New Discovery Key to Supermassive Black Holes
A new class of black hole, more than 500 times the mass of the Sun, has been discovered by an international team of astronomers 290 million light years from Earth providing a key clue to the formation of supermassive black holes that exist at the centers of all known galaxies in the universe.
Until now, identified black holes have been either super-massive (several million to several billion times the mass of the Sun) in the centre of galaxies, or about the size of a typical star (between three and 20 Solar masses).
The new discovery is the first solid evidence of a new class of medium-sized black holes. The team, led by astrophysicists at the Centre d'Etude Spatiale des Rayonnements in France, detected the new black hole with the European Space Agency's XMM-Newton X-ray space telescope.
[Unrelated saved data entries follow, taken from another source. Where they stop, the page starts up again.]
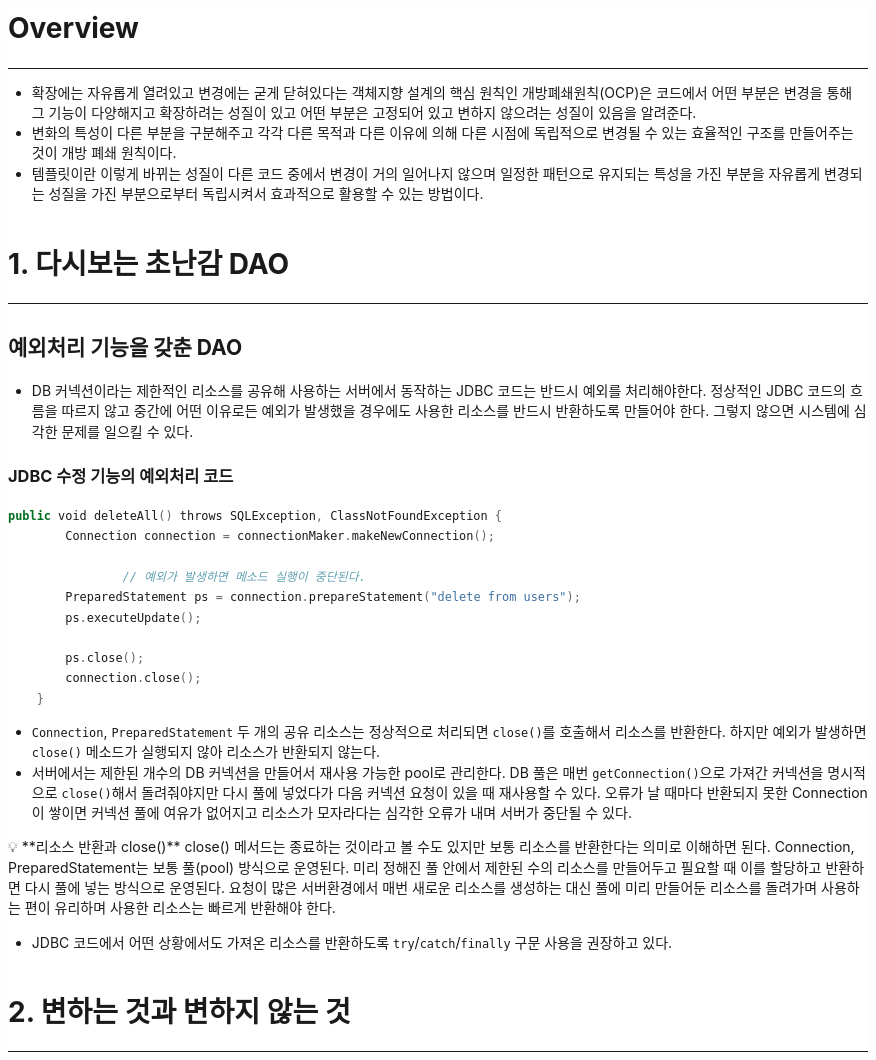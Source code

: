 # Overview

---

- 확장에는 자유롭게 열려있고 변경에는 굳게 닫혀있다는 객체지향 설계의 핵심 원칙인 개방폐쇄원칙(OCP)은 코드에서 어떤 부분은 변경을 통해 그 기능이 다양해지고 확장하려는 성질이 있고 어떤 부분은 고정되어 있고 변하지 않으려는 성질이 있음을 알려준다.
- 변화의 특성이 다른 부분을 구분해주고 각각 다른 목적과 다른 이유에 의해 다른 시점에 독립적으로 변경될 수 있는 효율적인 구조를 만들어주는 것이 개방 폐쇄 원칙이다.
- 템플릿이란 이렇게 바뀌는 성질이 다른 코드 중에서 변경이 거의 일어나지 않으며 일정한 패턴으로 유지되는 특성을 가진 부분을 자유롭게 변경되는 성질을 가진 부분으로부터 독립시켜서 효과적으로 활용할 수 있는 방법이다.

# 1. 다시보는 초난감 DAO

---

## 예외처리 기능을 갖춘 DAO

- DB 커넥션이라는 제한적인 리소스를 공유해 사용하는 서버에서 동작하는 JDBC 코드는 반드시 예외를 처리해야한다. 정상적인 JDBC 코드의 흐름을 따르지 않고 중간에 어떤 이유로든 예외가 발생했을 경우에도 사용한 리소스를 반드시 반환하도록 만들어야 한다. 그렇지 않으면 시스템에 심각한 문제를 일으킬 수 있다.

### JDBC 수정 기능의 예외처리 코드

```kotlin
public void deleteAll() throws SQLException, ClassNotFoundException {
        Connection connection = connectionMaker.makeNewConnection();

				// 예외가 발생하면 메소드 실행이 중단된다.
        PreparedStatement ps = connection.prepareStatement("delete from users");
        ps.executeUpdate();

        ps.close();
        connection.close();
    }
```

- `Connection`, `PreparedStatement` 두 개의 공유 리소스는 정상적으로 처리되면 `close()`를 호출해서 리소스를 반환한다. 하지만 예외가 발생하면 `close()` 메소드가 실행되지 않아 리소스가 반환되지 않는다.
- 서버에서는 제한된 개수의 DB 커넥션을 만들어서 재사용 가능한 pool로 관리한다. DB 풀은 매번 `getConnection()`으로 가져간 커넥션을 명시적으로 `close()`해서 돌려줘야지만 다시 풀에 넣었다가 다음 커넥션 요청이 있을 때 재사용할 수 있다. 오류가 날 때마다 반환되지 못한 Connection이 쌓이면 커넥션 풀에 여유가 없어지고 리소스가 모자라다는 심각한 오류가 내며 서버가 중단될 수 있다.

<aside>
💡 **리소스 반환과 close()**
close() 메서드는 종료하는 것이라고 볼 수도 있지만 보통 리소스를 반환한다는 의미로 이해하면 된다. Connection, PreparedStatement는 보통 풀(pool) 방식으로 운영된다.  미리 정해진 풀 안에서 제한된 수의 리소스를 만들어두고 필요할 때 이를 할당하고 반환하면 다시 풀에 넣는 방식으로 운영된다. 요청이 많은 서버환경에서 매번 새로운 리소스를 생성하는 대신 풀에 미리 만들어둔 리소스를 돌려가며 사용하는 편이 유리하며 사용한 리소스는 빠르게 반환해야 한다.

</aside>

- JDBC 코드에서 어떤 상황에서도 가져온 리소스를 반환하도록 `try`/`catch`/`finally` 구문 사용을 권장하고 있다.

# 2. 변하는 것과 변하지 않는 것

---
"While it is widely accepted that stellar mass black holes are created during the death throes of massive stars, it is still unknown how super-massive black holes are formed," says the lead author of the paper, Dr Sean Farrell, now based at the Department of Physics and Astronomy at the University of Leicester. "One theory is that super-massive black holes may be formed by the merger of a number of intermediate mass black holes. To ratify such a theory, however, you must first prove the existence of intermediate black holes.
"This is the best detection to date of such long sought after intermediate mass black holes. Such a detection is essential. While it is already known that stellar mass black holes are the remnants of massive stars, the formation mechanisms of supermassive black holes are still unknown."
"The identification of HLX-1 is therefore an important step towards a better understanding of the formation of the super-massive black holes that exist at the centre of the Milky Way and other galaxies."
This new source, dubbed HLX-1 (Hyper-Luminous X-ray source 1), lies towards the edge of the galaxy ESO 243-49. It is ultra-luminous in X-rays, with a maximum X-ray brightness of approximately 260 million times that of the Sun. Its position indicates that it is not the central engine of the host galaxy.
Posted by Casey Kazan
Image Credit: NASA/JPL-Caltech
Source: University of Leicester







thank you
sohbet siteleri sohbet sitesi sohbet odaları sohbet kanalları sohbet seviyeli sohbet
Posted by: bitirim | July 04, 2009 at 02:21 AM
For the past 37 years I have simply considered that black holes per se just crunched themselves down to a singularity. I imagine the process involves the transformation of particulate energy into energy waves. This has weight but no volume. The singularity concepts serves to illustrate a concept even if not factual. Our picture of an atom with orbiting electrons may not be precise, either, but it makes the structural concept rationalised.
So, the concept of colliding black holes invokes an entirely new
outlook to interacting energies. On the probability one would be larger. But if the smaller had greater spin (a la white dwarfs) it must be seen as compatible to swallowing the larger. The physics of such a reaction elude me but visible light cannot be involved.
Posted by: Barrie O'Leary | July 04, 2009 at 05:05 AM
In this phrase of the article there is a grammatical error:
"new class of black hole... has been discovered by an international team of astronomers 290 million light years from Earth"
According to the grammatical structure and modifier, that sentence means that the astronomer team is currently located 290 million light years from Earth! It would be unlikely for humans to have traveled that far.
I think it should have been phrased as:
"new class of black hole, 290 million light years from Earth... has been discovered by an international team of astronomers."